WHAT TO DO ▸ Begin at the first line of the data and copy each line through the one containing "## Controle de versão", that line included, with no pictures.

AVAILABLE RECORDS ▸
◇ ◇ ◇
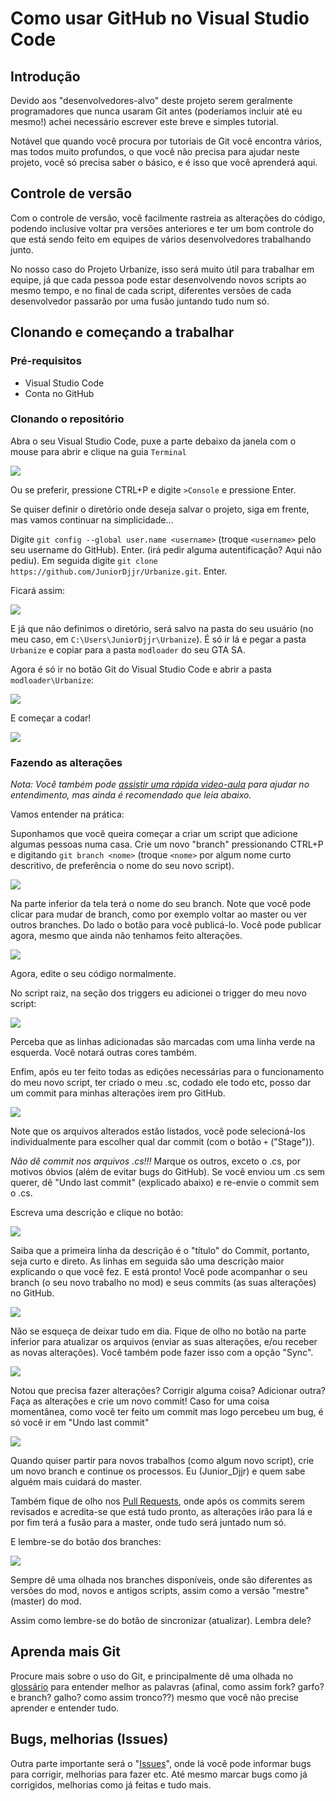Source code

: # Como usar GitHub no Visual Studio Code

## Introdução
Devido aos "desenvolvedores-alvo" deste projeto serem geralmente programadores que nunca usaram Git antes (poderíamos incluir até eu mesmo!) achei necessário escrever este breve e simples tutorial.

Notável que quando você procura por tutoriais de Git você encontra vários, mas todos muito profundos, o que você não precisa para ajudar neste projeto, você só precisa saber o básico, e é isso que você aprenderá aqui.


## Controle de versão
Com o controle de versão, você facilmente rastreia as alterações do código, podendo inclusive voltar pra versões anteriores e ter um bom controle do que está sendo feito em equipes de vários desenvolvedores trabalhando junto.

No nosso caso do Projeto Urbanize, isso será muito útil para trabalhar em equipe, já que cada pessoa pode estar desenvolvendo novos scripts ao mesmo tempo, e no final de cada script, diferentes versões de cada desenvolvedor passarão por uma fusão juntando tudo num só.


## Clonando e começando a trabalhar

### Pré-requisitos
* Visual Studio Code
* Conta no GitHub


### Clonando o repositório
Abra o seu Visual Studio Code, puxe a parte debaixo da janela com o mouse para abrir e clique na guia `Terminal`

![](http://2.bp.blogspot.com/-vDYkqx9neho/WROhuwVdhDI/AAAAAAAAORg/Hl2YFZ7LT0QqB-sohOuc8eOq399AI2SVQCK4B/s1600/2.jpg)

Ou se preferir, pressione CTRL+P e digite `>Console` e pressione Enter.

Se quiser definir o diretório onde deseja salvar o projeto, siga em frente, mas vamos continuar na simplicidade...

Digite `git config --global user.name <username>` (troque `<username>` pelo seu username do GitHub). Enter. (irá pedir alguma autentificação? Aqui não pediu).
Em seguida digite `git clone https://github.com/JuniorDjjr/Urbanize.git`. Enter.

Ficará assim:

![](http://1.bp.blogspot.com/--gE5RDsjVpg/WROkI1ewX1I/AAAAAAAAOR4/NVtw82mZ1vo01K3bj-Xrs4SjfwWFr_GTgCK4B/s1600/3.jpg)

E já que não definimos o diretório, será salvo na pasta do seu usuário (no meu caso, em `C:\Users\JuniorDjjr\Urbanize`). É só ir lá e pegar a pasta `Urbanize` e copiar para a pasta `modloader` do seu GTA SA.

Agora é só ir no botão Git do Visual Studio Code e abrir a pasta `modloader\Urbanize`:

![](http://2.bp.blogspot.com/-A1KjjCxPVvg/WROy7HOQDsI/AAAAAAAAOTo/CYMNHiuZMFADYOo69XXfaS_Q1eCRzbAGQCK4B/s1600/4.jpg)

E começar a codar!

![](http://2.bp.blogspot.com/-rQ2D3iPMxuc/WROmtHCITaI/AAAAAAAAOSE/OgpAuBu-vEIQucfJdQtlfiFQCKOzPDWwgCK4B/s1600/5.jpg)


### Fazendo as alterações
_Nota: Você também pode [assistir uma rápida video-aula](https://code.visualstudio.com/docs/introvideos/versioncontrol) para ajudar no entendimento, mas ainda é recomendado que leia abaixo._

Vamos entender na prática:

Suponhamos que você queira começar a criar um script que adicione algumas pessoas numa casa.
Crie um novo "branch" pressionando CTRL+P e digitando `git branch <nome>` (troque `<nome>` por algum nome curto descritivo, de preferência o nome do seu novo script).

![](http://3.bp.blogspot.com/-ftycbA7biEw/WROoQ_fCS9I/AAAAAAAAOSY/M38dES_JVqkShjj67i2vphg0MmPrrG6LwCK4B/s1600/7.jpg)

Na parte inferior da tela terá o nome do seu branch. Note que você pode clicar para mudar de branch, como por exemplo voltar ao master ou ver outros branches.
Do lado o botão para você publicá-lo. Você pode publicar agora, mesmo que ainda não tenhamos feito alterações.

![](http://1.bp.blogspot.com/-r2J2KuiTGBk/WROrAe5mpII/AAAAAAAAOSk/xaJvJ1BzwwwSA9OS7rysE77Y5X_ubwONwCK4B/s1600/7-1.jpg)

Agora, edite o seu código normalmente.

No script raiz, na seção dos triggers eu adicionei o trigger do meu novo script:

![](http://4.bp.blogspot.com/-hyFV4ot4qME/WROrUxRTLKI/AAAAAAAAOSs/nOmkUHvTWcga9H0CfzuY-BI_v3fIJOxnACK4B/s1600/8.jpg)

Perceba que as linhas adicionadas são marcadas com uma linha verde na esquerda. Você notará outras cores também.

Enfim, após eu ter feito todas as edições necessárias para o funcionamento do meu novo script, ter criado o meu .sc, codado ele todo etc, posso dar um commit para minhas alterações irem pro GitHub.

![](http://1.bp.blogspot.com/-Y0T7bpmuqok/WROr6258XDI/AAAAAAAAOS4/Ob6huqUzQaUb6XIV3Yjn6JHcyf9s6gSmQCK4B/s1600/9.jpg)

Note que os arquivos alterados estão listados, você pode selecioná-los individualmente para escolher qual dar commit (com o botão `+` ("Stage")).

*Não dê commit nos arquivos .cs!!!* Marque os outros, exceto o .cs, por motivos óbvios (além de evitar bugs do GitHub). Se você enviou um .cs sem querer, dê "Undo last commit" (explicado abaixo) e re-envie o commit sem o .cs.

Escreva uma descrição e clique no botão:

![](http://4.bp.blogspot.com/-4QoBMWHEycc/WROsXEtOtUI/AAAAAAAAOTA/8dC7UwmI4iguIYDuZ-nljP56PnkWoA_NwCK4B/s1600/10.jpg)

Saiba que a primeira linha da descrição é o "título" do Commit, portanto, seja curto e direto.
As linhas em seguida são uma descrição maior explicando o que você fez.
E está pronto! Você pode acompanhar o seu branch (o seu novo trabalho no mod) e seus commits (as suas alterações) no GitHub.

![](http://1.bp.blogspot.com/-34nPldas4MM/WROs17psPiI/AAAAAAAAOTM/CzAbtP6PA5wHmGlQanTRATFs23jbL4ByQCK4B/s1600/12.jpg)

Não se esqueça de deixar tudo em dia. Fique de olho no botão na parte inferior para atualizar os arquivos (enviar as suas alterações, e/ou receber as novas alterações). Você também pode fazer isso com a opção "Sync".

![](http://1.bp.blogspot.com/-IPDowq7oumI/WROt3oJ9u4I/AAAAAAAAOTY/V5ZXTH5t65MBLgDtIXHRoqigHPpecISWgCK4B/s1600/11.jpg)

Notou que precisa fazer alterações? Corrigir alguma coisa? Adicionar outra? Faça as alterações e crie um novo commit!
Caso for uma coisa momentânea, como você ter feito um commit mas logo percebeu um bug, é só você ir em "Undo last commit"

![](http://2.bp.blogspot.com/-hL4Co3MbdlA/WRPWHy8JTlI/AAAAAAAAOUE/zk6OahsuMFExXeuKui9ZUg0FQwj01j26ACK4B/s1600/14.jpg)

Quando quiser partir para novos trabalhos (como algum novo script), crie um novo branch e continue os processos. Eu (Junior_Djjr) e quem sabe alguém mais cuidará do master.

Também fique de olho nos [Pull Requests](https://github.com/JuniorDjjr/Urbanize/pulls), onde após os commits serem revisados e acredita-se que está tudo pronto, as alterações irão para lá e por fim terá a fusão para a master, onde tudo será juntado num só.

E lembre-se do botão dos branches:

![](http://1.bp.blogspot.com/-yIWXLsIMyD8/WRO1Gl6Bm2I/AAAAAAAAOT0/oZLXbG7Euq0bSiD1OC9U6vQ661RhbMlIACK4B/s1600/13.jpg)

Sempre dê uma olhada nos branches disponíveis, onde são diferentes as versões do mod, novos e antigos scripts, assim como a versão "mestre" (master) do mod.

Assim como lembre-se do botão de sincronizar (atualizar). Lembra dele?


## Aprenda mais Git
Procure mais sobre o uso do Git, e principalmente dê uma olhada no [glossário](https://help.github.com/articles/github-glossary/) para entender melhor as palavras (afinal, como assim fork? garfo? e branch? galho? como assim tronco??) mesmo que você não precise aprender e entender tudo.


## Bugs, melhorias (Issues)
Outra parte importante será o "[Issues](https://github.com/JuniorDjjr/Urbanize/issues)", onde lá você pode informar bugs para corrigir, melhorias para fazer etc. Até mesmo marcar bugs como já corrigidos, melhorias como já feitas e tudo mais.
◇ ◇ ◇
PROBLEM SOLUTION ▸
Source code

: # Como usar GitHub no Visual Studio Code

## Introdução
Devido aos "desenvolvedores-alvo" deste projeto serem geralmente programadores que nunca usaram Git antes (poderíamos incluir até eu mesmo!) achei necessário escrever este breve e simples tutorial.

Notável que quando você procura por tutoriais de Git você encontra vários, mas todos muito profundos, o que você não precisa para ajudar neste projeto, você só precisa saber o básico, e é isso que você aprenderá aqui.


## Controle de versão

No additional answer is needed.